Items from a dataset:
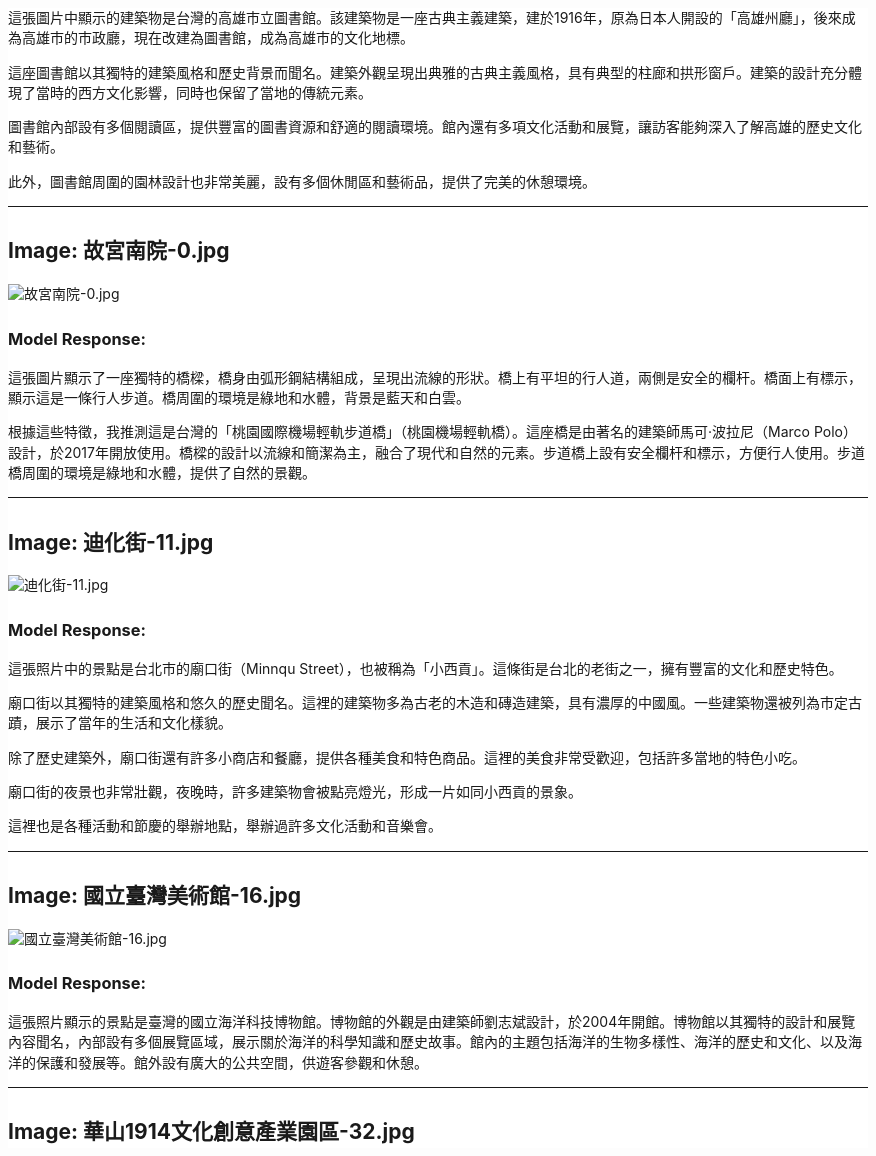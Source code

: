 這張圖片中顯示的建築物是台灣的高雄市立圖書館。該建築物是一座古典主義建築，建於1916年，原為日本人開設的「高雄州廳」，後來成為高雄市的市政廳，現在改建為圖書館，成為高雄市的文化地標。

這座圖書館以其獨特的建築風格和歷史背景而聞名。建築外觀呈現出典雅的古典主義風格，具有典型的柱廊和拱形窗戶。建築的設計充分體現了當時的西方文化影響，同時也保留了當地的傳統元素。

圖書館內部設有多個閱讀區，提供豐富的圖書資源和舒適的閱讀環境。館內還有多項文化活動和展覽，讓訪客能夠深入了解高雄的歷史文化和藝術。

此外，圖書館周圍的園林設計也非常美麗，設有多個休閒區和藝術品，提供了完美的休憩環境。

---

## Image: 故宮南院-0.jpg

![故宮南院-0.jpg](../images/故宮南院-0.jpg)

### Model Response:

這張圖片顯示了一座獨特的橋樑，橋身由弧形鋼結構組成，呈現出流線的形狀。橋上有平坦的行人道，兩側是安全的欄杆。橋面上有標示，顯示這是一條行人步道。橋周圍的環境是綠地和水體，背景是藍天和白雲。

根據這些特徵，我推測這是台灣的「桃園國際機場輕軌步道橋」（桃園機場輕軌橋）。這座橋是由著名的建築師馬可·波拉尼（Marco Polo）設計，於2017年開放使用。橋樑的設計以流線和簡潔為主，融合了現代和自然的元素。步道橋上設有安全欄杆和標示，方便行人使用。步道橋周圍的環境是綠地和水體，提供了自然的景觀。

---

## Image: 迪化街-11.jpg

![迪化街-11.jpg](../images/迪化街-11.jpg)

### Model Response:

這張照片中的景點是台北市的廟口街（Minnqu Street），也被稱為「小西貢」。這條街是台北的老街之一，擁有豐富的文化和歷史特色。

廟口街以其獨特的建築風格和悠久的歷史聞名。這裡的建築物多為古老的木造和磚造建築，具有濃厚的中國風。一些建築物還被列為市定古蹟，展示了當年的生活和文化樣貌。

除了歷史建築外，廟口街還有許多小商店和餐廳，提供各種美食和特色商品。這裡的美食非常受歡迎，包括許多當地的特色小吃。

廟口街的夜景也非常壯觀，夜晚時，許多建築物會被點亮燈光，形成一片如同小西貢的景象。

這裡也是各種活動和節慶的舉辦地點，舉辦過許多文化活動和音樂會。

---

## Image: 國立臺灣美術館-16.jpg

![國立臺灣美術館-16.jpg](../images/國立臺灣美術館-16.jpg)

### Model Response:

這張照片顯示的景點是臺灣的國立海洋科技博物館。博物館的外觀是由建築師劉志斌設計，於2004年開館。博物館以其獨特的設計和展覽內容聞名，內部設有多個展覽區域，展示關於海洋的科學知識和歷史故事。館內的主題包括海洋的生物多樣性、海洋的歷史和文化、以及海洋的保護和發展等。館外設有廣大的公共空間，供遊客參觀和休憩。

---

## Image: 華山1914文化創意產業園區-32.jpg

What needs to be done: Start at the line containing "這張照片顯示的景點是臺灣的國". Repeat it and each line after it, word for word, to the end of the records.

Result below:
這張照片顯示的景點是臺灣的國立海洋科技博物館。博物館的外觀是由建築師劉志斌設計，於2004年開館。博物館以其獨特的設計和展覽內容聞名，內部設有多個展覽區域，展示關於海洋的科學知識和歷史故事。館內的主題包括海洋的生物多樣性、海洋的歷史和文化、以及海洋的保護和發展等。館外設有廣大的公共空間，供遊客參觀和休憩。

---

## Image: 華山1914文化創意產業園區-32.jpg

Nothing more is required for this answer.